Although 8250's require less juggling, they require more intervention than
the 8530.  And if you find a board with an 8251 on it, keep walking very fast.

The 8530 also provides vectored interupt support with 8 vectors per chip
(four per port, Rx, Tx, Special, Error), but the 186 interrupt system
doesn't understand Z80 IM2 vectoring, so it usually isn't used, and each chip
must be polled to find out which one (or more) of the eight items generated
the interrupt.  So with an 8259 interrupt controller, the best it can
do is narrow the source of the interrupt down to a chip.  Then you must
read the interrupt register on the chip and call all the routines necessary
to handle the eight possible pending interrupt sources.
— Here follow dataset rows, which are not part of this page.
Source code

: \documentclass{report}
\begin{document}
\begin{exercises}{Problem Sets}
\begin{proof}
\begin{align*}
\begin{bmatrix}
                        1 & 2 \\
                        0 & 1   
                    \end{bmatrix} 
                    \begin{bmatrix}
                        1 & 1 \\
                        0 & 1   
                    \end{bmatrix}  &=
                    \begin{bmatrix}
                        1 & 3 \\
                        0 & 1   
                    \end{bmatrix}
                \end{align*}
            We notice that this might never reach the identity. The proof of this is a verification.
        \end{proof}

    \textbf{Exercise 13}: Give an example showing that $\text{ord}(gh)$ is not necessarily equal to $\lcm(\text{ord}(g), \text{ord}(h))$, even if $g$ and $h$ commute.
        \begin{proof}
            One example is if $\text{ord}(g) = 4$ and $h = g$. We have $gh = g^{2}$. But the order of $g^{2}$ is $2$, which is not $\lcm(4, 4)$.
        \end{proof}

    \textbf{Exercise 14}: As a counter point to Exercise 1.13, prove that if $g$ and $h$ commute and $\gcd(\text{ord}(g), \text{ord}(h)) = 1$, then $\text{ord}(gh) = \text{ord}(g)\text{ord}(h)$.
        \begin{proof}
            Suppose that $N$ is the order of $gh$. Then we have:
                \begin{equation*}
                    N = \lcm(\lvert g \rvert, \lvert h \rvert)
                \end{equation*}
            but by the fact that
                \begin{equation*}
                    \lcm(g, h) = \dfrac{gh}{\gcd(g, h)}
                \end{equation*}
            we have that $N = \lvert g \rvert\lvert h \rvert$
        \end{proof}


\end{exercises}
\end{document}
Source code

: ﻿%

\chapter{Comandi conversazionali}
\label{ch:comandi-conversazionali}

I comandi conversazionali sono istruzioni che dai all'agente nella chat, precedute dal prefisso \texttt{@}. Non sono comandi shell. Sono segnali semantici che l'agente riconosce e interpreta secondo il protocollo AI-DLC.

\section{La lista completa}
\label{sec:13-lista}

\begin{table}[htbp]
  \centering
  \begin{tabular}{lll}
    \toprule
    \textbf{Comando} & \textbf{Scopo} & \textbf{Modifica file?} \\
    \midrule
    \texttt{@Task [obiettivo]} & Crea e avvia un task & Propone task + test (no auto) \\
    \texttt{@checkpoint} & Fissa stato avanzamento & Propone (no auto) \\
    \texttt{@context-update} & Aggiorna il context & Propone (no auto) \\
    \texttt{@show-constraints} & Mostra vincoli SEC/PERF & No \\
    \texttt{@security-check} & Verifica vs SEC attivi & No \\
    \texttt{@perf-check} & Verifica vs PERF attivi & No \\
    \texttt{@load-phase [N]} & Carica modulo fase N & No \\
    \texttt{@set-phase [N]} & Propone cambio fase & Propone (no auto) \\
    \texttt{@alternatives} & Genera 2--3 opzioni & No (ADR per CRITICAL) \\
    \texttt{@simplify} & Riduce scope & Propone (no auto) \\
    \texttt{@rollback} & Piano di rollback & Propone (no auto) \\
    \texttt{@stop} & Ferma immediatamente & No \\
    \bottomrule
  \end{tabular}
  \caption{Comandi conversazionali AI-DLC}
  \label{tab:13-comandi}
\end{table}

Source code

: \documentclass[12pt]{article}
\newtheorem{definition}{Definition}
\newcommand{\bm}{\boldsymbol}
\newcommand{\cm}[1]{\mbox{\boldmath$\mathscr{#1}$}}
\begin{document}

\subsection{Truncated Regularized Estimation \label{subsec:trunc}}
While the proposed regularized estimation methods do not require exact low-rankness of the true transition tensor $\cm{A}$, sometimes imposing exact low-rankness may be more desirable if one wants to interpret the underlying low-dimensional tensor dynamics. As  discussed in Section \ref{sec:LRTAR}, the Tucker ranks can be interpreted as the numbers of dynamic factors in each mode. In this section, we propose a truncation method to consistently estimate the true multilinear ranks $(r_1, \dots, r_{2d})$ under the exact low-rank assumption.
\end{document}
An 80186 with an 8030 (a version of the 8530 that lends itself to being
memory-mapped, all 16 registers directly accessible) would be far more
efficient.  For example, an memory-mapped 8030 doing the same task as above:

		mov	ax, Seg8030A
		mov	es,ax

		mov	bx, Off8030A
		test	es:[bx+RR2],CHARAVA	;Is a Char available
		jnz	xxx
	;	jmp	$+2			;Not normally needed on
	;					;the 8030 but you can add it
		mov	al,es:[bx+RR8]		;Read char

I forgot to mention wait states.  Although they may have an 8MHZ 80186
and 150nsec memory (slowest possible with 0 wait states), some designers
made too lengthy or used to slow address decoding schemes and were forced
to add a wait state.  Sometimes these are added to help handle arbitration
when the onboard memory can be accessed by the host CPU (286/386).  So
the 186 may actually be running at an effective 6MHZ or less.


My ideal board would use a Z280 and an 8030.  The Z280 reads IM 2 
interrupts so the exact routine necessary could handle each interrupt
without any other checking.  (A Z180/HD64180Z could also be used but
you would need at least 10MHZ to handle 38,4000 on 8 lines.)  The Z280 has
onboard CTC's and DMA, so this would reduce the external part count.  The
plain old 6MHZ Z80 can handle eight ports, but max would be 8 9,600 baud
conversations, or 4 19,200.


<My opinion, and not that of my golden retreiver who is busily applying
 for a federal grant so he can develop HDTV compression algorithms...>
						
					"Thank you, Uh Clem."
					Frank Durda IV @ <trsvax!uhclem>
				...decvax!microsoft!trsvax!uhclem
				...sys1!hal6000!trsvax!uhclem
			If it made sense, they wouldn't buy a new one.